XSBench: Calculation of macroscopic cross sections in Monte Carlo particle transport code.

Single Node Performance

All runs were performed on a 48-core AMD Opteron 6174 2.2GHz, with four sockets and eight NUMA nodes, with a total of 128GB memory. Cache sizes are: L1 = 128K/core, L2 = 512K/core, L3 = 12M/socket. We start with single core performance evaluation and then provide parallel (still within a single node) evaluation.

Serial Performance

All data is for a single complete run of the app, including any initialization code. This includes the run time, which is measured externally for a run of the app.


Name	Time	Mflps	Mips	FP	Vec	Stall	L2	L1	L2	Mem	Mem	LOC
	secs			/cyc	/cyc	cycs	hit	BW	BW	VM	RSS

ExMatEx

ASPA	32	3.6	2672	0.002	0.006	48	0.982	163	4.2	221	13	33081
CoMD	192	229	2979	0.104	0.383	46	0.481	15.5	7.9	37	12	2548
HILO 1D	40	469	2114	0.213	0.604	44	0.999	1.2	0.00	41	3	5003
HILO 2D	50	563	1900	0.256	0.536	40	1.000	857	0.01	41	3	5003
LULESH	342	1079	2303	0.491	0.896	60	0.270	1293	928	121	89	2350
VPFFT	70	622	2387	0.283	0.713	57	0.692	78	16	72	36	2637

Exact

CNS_NoSpec	35	795	1994	0.361	0.538	68	0.500	2602	1307	599	553	787
MultiGrid_C	90	577	2257	0.262	0.434	56	0.280	637	486	2553	2474	1704

Cesar

mocfe_bone	132	1096	3069	0.498	0.786	46	0.591	931	380	2366	2323	6252
nekbone	244	1460	3157	0.664	1.044	49	0.358	385	246	927	272	30105
XSBench	961	74	899	0.034	0.125	73	0.832	1557	261	1688	1661	663

Notes:

KEYS:
- FP/cyc : floating point operations per cycle
- Vec/cyc : vector operations per cycle
- Stall cycs : % of cycles stalled on any resource
- L2 hit : L2 data cache hit rate
- L? BW : bandwidth to L? cache in MB/s
- Mem VM : peak virtual memory in MB
- Mem RSS : peak resident set size in MB
- LOC : lines of code
For CoMD, we use the serial version, not the OCL version.
For HILO, we use the CMC version.

Parallel Speedup

We present the performance and scaling behavior for various applications within a node.

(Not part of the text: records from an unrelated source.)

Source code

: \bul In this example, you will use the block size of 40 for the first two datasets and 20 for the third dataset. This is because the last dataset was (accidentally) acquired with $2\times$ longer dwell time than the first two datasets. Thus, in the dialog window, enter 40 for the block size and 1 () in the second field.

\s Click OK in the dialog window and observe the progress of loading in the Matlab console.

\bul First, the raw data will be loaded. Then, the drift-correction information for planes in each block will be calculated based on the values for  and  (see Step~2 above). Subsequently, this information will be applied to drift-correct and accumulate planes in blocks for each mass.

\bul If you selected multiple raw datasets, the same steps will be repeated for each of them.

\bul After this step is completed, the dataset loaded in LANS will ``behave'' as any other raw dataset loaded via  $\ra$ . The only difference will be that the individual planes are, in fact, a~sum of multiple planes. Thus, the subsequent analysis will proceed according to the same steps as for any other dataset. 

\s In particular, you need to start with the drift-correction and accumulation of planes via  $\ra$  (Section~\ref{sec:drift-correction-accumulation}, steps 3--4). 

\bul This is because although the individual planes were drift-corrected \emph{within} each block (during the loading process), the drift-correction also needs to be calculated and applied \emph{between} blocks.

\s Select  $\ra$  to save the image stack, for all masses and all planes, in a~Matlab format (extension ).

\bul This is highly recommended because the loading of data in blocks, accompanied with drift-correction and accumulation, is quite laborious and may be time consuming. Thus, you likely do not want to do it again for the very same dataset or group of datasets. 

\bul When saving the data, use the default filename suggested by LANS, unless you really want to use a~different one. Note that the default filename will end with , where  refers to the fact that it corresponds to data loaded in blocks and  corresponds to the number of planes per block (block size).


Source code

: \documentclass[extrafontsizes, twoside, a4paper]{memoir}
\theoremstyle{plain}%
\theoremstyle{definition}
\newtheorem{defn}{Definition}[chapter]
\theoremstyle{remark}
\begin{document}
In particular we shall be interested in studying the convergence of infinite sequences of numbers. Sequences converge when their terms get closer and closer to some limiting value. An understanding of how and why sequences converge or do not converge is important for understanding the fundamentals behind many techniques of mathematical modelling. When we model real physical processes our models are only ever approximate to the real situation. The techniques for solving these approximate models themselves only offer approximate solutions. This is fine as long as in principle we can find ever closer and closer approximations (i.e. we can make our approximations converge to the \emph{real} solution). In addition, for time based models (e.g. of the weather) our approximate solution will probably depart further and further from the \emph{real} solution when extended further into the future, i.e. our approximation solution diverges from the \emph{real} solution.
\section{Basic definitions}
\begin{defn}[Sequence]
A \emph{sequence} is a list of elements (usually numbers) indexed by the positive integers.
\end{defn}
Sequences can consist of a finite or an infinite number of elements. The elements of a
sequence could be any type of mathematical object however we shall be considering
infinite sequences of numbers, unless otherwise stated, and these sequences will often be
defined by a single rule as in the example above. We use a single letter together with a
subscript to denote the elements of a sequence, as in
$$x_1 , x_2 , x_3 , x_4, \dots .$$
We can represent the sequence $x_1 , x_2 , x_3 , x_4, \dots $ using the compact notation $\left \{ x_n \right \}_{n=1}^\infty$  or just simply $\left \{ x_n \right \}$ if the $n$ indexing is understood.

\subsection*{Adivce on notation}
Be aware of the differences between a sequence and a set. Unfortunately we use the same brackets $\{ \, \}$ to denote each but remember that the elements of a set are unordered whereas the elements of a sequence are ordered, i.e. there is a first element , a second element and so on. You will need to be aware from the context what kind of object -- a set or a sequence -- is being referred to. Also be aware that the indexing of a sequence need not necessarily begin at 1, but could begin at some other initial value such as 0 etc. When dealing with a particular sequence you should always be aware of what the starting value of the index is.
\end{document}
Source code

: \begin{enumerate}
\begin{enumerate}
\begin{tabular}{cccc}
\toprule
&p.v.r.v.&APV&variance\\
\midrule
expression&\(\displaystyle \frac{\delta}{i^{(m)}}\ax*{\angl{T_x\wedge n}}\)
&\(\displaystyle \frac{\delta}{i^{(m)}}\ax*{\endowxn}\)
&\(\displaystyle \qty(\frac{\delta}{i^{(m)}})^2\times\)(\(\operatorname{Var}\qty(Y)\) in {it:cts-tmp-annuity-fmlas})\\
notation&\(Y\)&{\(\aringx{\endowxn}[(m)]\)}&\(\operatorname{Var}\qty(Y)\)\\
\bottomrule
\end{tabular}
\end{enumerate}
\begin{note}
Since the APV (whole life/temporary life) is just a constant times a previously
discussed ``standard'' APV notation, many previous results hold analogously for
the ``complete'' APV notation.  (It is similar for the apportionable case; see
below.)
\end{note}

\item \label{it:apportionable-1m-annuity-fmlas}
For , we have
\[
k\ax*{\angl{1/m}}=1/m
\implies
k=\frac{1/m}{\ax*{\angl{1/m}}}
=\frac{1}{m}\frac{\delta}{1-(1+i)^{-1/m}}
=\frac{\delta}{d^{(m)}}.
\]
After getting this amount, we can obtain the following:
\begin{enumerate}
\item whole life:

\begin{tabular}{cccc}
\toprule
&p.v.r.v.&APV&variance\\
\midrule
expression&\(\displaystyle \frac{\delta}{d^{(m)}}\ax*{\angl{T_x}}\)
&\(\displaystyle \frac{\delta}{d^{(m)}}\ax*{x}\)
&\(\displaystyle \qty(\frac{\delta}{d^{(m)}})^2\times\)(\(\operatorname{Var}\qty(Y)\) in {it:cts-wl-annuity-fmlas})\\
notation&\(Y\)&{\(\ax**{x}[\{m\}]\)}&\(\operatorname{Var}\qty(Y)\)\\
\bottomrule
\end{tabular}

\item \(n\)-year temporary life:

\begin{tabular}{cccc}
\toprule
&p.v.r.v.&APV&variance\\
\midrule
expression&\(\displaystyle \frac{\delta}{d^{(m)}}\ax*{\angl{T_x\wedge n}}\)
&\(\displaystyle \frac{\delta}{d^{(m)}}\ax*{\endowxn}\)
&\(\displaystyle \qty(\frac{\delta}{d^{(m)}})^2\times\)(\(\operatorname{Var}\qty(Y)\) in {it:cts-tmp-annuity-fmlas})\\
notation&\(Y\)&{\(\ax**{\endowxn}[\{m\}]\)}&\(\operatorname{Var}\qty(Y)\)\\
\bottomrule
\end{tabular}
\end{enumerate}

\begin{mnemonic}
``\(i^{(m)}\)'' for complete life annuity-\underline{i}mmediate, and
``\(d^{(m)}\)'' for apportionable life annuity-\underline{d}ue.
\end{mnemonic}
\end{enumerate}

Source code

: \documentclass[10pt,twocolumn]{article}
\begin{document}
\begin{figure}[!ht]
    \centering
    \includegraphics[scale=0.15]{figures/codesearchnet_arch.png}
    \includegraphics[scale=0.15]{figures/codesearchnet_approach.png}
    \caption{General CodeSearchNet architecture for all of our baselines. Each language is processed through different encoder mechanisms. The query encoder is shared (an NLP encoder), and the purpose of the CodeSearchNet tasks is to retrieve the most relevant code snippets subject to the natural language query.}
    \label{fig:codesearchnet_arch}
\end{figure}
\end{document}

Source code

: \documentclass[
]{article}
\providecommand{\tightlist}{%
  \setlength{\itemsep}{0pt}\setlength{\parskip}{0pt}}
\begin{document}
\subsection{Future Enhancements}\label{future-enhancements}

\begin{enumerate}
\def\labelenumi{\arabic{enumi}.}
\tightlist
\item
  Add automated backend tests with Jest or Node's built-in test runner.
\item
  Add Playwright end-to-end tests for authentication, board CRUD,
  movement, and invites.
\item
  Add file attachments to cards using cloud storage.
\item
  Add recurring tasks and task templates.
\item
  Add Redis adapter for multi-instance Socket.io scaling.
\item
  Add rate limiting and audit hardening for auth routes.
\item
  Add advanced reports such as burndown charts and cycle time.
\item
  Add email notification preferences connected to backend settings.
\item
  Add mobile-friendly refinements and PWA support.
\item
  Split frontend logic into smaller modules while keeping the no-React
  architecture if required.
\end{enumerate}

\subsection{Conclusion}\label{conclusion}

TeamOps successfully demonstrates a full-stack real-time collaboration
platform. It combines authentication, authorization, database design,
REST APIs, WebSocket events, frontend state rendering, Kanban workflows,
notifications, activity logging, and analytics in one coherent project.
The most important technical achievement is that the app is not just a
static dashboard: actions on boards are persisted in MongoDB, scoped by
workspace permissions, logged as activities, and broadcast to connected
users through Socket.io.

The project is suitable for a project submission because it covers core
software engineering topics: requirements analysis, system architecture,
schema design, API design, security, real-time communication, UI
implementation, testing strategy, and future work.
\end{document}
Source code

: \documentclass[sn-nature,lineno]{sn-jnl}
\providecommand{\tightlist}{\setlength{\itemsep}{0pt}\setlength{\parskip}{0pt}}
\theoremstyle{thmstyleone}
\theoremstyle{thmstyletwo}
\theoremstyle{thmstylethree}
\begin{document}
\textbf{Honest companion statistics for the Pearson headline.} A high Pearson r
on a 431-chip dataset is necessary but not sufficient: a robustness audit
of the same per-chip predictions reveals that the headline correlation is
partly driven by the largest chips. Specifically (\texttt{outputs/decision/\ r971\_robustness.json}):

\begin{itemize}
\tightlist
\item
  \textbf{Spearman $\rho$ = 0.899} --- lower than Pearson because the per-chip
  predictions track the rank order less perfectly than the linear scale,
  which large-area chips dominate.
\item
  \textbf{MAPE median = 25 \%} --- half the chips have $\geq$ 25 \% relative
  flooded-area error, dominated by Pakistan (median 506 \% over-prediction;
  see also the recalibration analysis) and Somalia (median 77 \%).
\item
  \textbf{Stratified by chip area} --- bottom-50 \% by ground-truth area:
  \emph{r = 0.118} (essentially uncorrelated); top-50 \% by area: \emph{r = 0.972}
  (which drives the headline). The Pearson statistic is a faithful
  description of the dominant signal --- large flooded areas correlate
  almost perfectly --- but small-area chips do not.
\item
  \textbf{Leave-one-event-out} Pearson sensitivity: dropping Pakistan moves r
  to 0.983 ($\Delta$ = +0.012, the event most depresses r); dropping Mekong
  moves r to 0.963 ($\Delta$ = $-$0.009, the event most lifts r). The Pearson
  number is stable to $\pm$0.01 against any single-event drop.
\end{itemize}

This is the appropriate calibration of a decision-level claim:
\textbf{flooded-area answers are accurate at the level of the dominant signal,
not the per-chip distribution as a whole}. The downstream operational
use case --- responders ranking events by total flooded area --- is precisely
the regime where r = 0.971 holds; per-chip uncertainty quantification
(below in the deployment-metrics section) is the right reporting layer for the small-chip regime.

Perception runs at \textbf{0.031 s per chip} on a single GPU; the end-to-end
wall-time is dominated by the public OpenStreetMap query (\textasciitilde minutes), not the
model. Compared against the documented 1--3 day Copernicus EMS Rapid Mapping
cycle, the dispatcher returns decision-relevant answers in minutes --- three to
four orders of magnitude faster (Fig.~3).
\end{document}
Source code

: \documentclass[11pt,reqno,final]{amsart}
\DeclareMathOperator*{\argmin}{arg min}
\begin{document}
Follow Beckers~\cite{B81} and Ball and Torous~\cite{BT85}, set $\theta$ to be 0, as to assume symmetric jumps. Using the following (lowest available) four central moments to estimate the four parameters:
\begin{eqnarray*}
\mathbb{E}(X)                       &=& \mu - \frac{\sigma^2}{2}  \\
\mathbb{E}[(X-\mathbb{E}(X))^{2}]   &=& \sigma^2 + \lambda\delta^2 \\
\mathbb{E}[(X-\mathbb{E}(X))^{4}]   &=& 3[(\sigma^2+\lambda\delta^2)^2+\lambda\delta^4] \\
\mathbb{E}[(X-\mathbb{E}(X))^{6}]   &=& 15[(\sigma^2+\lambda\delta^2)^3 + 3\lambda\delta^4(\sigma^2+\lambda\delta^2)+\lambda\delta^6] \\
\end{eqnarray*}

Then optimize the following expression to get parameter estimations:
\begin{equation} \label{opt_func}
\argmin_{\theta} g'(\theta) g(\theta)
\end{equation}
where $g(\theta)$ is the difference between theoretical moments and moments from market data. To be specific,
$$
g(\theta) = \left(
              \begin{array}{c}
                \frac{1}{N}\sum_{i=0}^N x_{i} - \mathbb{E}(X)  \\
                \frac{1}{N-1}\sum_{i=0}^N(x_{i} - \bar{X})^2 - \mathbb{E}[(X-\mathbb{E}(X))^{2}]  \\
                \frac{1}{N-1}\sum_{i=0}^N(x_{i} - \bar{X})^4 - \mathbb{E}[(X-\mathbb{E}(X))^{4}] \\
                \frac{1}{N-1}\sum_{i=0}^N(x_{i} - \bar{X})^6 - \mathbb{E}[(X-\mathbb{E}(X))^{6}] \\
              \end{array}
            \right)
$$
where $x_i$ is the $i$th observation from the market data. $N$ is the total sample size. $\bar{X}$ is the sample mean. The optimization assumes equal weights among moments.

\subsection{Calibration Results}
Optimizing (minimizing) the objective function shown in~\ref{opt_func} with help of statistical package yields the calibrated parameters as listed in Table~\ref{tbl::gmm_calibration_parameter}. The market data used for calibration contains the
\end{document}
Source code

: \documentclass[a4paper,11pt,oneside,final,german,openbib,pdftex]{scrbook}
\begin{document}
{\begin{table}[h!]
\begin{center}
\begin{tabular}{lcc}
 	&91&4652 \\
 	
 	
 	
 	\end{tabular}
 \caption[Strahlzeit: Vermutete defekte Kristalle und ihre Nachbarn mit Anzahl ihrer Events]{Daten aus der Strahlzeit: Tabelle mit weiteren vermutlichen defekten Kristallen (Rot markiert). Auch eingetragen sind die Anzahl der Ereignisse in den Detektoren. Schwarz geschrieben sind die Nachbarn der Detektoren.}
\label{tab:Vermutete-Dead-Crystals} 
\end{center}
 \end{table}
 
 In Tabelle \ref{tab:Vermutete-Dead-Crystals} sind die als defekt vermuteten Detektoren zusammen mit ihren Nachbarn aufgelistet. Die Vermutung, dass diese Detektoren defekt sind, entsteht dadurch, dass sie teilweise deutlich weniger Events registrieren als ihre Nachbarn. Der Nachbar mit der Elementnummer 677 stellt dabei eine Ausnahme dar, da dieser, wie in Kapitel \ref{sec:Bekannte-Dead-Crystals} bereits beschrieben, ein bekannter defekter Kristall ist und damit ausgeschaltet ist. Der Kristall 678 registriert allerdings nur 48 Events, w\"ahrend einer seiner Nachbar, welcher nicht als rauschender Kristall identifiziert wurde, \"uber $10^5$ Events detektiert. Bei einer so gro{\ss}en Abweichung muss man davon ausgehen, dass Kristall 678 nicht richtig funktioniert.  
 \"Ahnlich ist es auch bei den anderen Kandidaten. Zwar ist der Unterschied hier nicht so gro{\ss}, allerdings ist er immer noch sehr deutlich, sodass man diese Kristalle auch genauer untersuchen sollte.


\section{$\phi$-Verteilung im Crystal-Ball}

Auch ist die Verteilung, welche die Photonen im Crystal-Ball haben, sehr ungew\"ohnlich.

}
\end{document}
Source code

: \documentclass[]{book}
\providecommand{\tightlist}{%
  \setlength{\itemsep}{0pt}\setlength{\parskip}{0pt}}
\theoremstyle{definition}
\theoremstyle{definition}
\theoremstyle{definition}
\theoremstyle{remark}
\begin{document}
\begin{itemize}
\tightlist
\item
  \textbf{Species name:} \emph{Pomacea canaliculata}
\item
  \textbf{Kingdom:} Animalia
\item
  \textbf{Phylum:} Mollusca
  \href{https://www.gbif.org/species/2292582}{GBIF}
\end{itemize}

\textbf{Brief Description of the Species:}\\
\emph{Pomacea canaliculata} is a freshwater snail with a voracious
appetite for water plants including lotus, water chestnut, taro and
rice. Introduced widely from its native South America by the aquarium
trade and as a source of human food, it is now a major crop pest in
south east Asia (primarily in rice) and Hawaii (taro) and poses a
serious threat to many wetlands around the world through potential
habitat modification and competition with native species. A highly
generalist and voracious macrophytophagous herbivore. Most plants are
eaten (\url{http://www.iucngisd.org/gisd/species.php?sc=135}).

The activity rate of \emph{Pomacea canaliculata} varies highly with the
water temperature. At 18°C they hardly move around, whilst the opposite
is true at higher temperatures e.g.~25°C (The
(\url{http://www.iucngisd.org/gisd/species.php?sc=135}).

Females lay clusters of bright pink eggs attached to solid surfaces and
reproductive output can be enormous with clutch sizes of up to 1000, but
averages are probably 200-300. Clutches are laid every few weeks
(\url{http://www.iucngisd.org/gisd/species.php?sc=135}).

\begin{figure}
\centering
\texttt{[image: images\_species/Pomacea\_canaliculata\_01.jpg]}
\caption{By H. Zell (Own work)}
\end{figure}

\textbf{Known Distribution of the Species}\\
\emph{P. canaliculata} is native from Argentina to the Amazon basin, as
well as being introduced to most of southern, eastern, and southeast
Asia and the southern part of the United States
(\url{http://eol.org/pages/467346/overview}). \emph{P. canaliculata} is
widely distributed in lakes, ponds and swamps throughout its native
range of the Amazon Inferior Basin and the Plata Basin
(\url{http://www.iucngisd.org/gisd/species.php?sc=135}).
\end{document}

Name	Languages	Parameters	Time	Speedup
			secs	6	12	24	48

ExMatEx

CoMD	CPP/OCL	-e	53.9	5.9	11.7	21.6	35.9
HILO 1D	C/MPI		40.8	4.6	9.3	19.0	37.6
HILO 2D	C/MPI	iters 1	50.4	4.8	9.4	18.7	37.3
LULESH	CPP/OMP		339	4.0	5.4	4.3	3.8
VPFFT	CPP/OMP	50, 1, 0.01, 1e-5	71.3	2.6	3.2	3.5	3.8

Exact

CNS_NoSpec	F90/OMP/MPI	inputs_3d	34.1	3.9	6.6	9.7	13.6
	F90/MPI	inputs_3d	34.1	3.3	5.8	6.1	6.3
	F90/OMP	inputs_3d	34.1	3.8	5.3	5.2	5.0
MultiGrid_C	CPP/OMP/MPI	inputs.3d, n_cell 256	70.9	2.2	3.8	4.8	5.9
	CPP/MPI	inputs.3d, n_cell 256	70.9	3.9	7.5	14.3	21.5
	CPP/OMP	inputs.3d, n_cell 256	70.9	2.2	1.9	1.3	1.0

Cesar

mocfe_bone	F90/MPI	48 n 16 16 1 1 1	101	3.2	6.2	9.7	15.3
nekbone	F90/MPI	lp=48 lelt=2400	243	3.6	7.1	15.1	27.0
XSBench	C/OMP		960	5.0	9.1	12.3	18.1

Notes:

The time in seconds is for one thread on one core.
Speedup is the speedup over one core.
We always try to pin threads/processes according to NUMA nodes, e.g. from 0-5, 6-11, etc.
For hybrid models, we have one MPI process per NUMA node, and one OpenMP thread per core.
For CoMD, we use the OCL version, and only report the SoA results.
Note that pinning threads gets overridden for CoMD.
nekbone was modified from weak to strong scaling.
For XSBench, when running in serial, the initialization time is about four times the actual runtime, so we report the sum of the two values.
ASPA and vodeDriver are omitted because they do not have parallel versions.